Fact: Most nuclear fuel can be recycled to create new fuel or byproducts. A small amount of nuclear waste does need to be stored, but for less than 300 years (not thousands).
Over 90% of the waste produced from nuclear power stations is classified as low or intermediate-level waste. That includes things like scrap metal, paper, plastics and clothing, and most of it can be processed at a repository in Cumbria.
A small amount of nuclear waste is classed as high-level waste and does need to be stored long-term. The main hazard with high-level waste is radioactivity, although this diminishes with time.
The nuclear industry has developed many technologies to deal with the waste produced.
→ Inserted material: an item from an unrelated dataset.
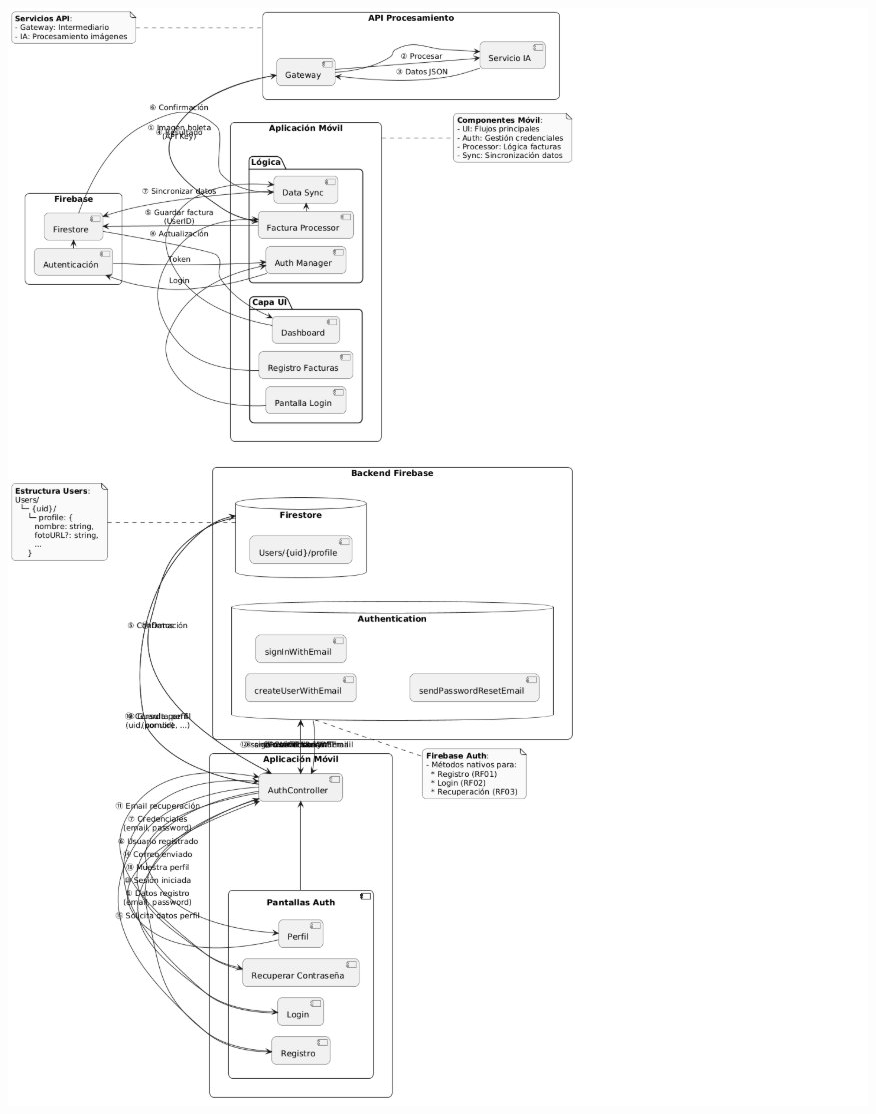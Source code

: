 ![](Aspose.Words.9732627f-75e5-4eb0-91f9-7d09900d5fd1.017.jpeg)

![](Aspose.Words.9732627f-75e5-4eb0-91f9-7d09900d5fd1.018.jpeg)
At the moment, nuclear waste is stored above ground. These stores on the surface can be kept safe for decades. Ultimately, the UK Government is establishing a Geological Disposal Facility (GDF) to provide a permanent solution for this type of waste.
Geological disposal is when nuclear waste is placed into special containers, which are then placed in tunnels and vaults under many hundreds of meters of solid rock.
EDF will store all the nuclear waste and spent fuel produced by new power stations onsite during their 60-year operational period. The site will then go into a programme of decommissioning and the waste transferred for long-term storage. Decommissioning involves shutting down the power station safely so it no longer needs radiation protection measures.